About this task -> In the entries that follow, find every line containing "Project" and copy it.
### Data extracts
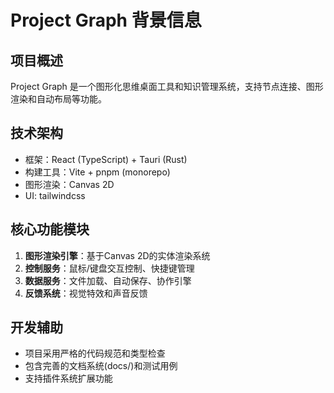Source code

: # Project Graph 背景信息

## 项目概述

Project Graph 是一个图形化思维桌面工具和知识管理系统，支持节点连接、图形渲染和自动布局等功能。

## 技术架构

- 框架：React (TypeScript) + Tauri (Rust)
- 构建工具：Vite + pnpm (monorepo)
- 图形渲染：Canvas 2D
- UI: tailwindcss

## 核心功能模块

1. **图形渲染引擎**：基于Canvas 2D的实体渲染系统
2. **控制服务**：鼠标/键盘交互控制、快捷键管理
3. **数据服务**：文件加载、自动保存、协作引擎
4. **反馈系统**：视觉特效和声音反馈

## 开发辅助

- 项目采用严格的代码规范和类型检查
- 包含完善的文档系统(docs/)和测试用例
- 支持插件系统扩展功能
######
Exercise solution ->
: # Project Graph 背景信息
Project Graph 是一个图形化思维桌面工具和知识管理系统，支持节点连接、图形渲染和自动布局等功能。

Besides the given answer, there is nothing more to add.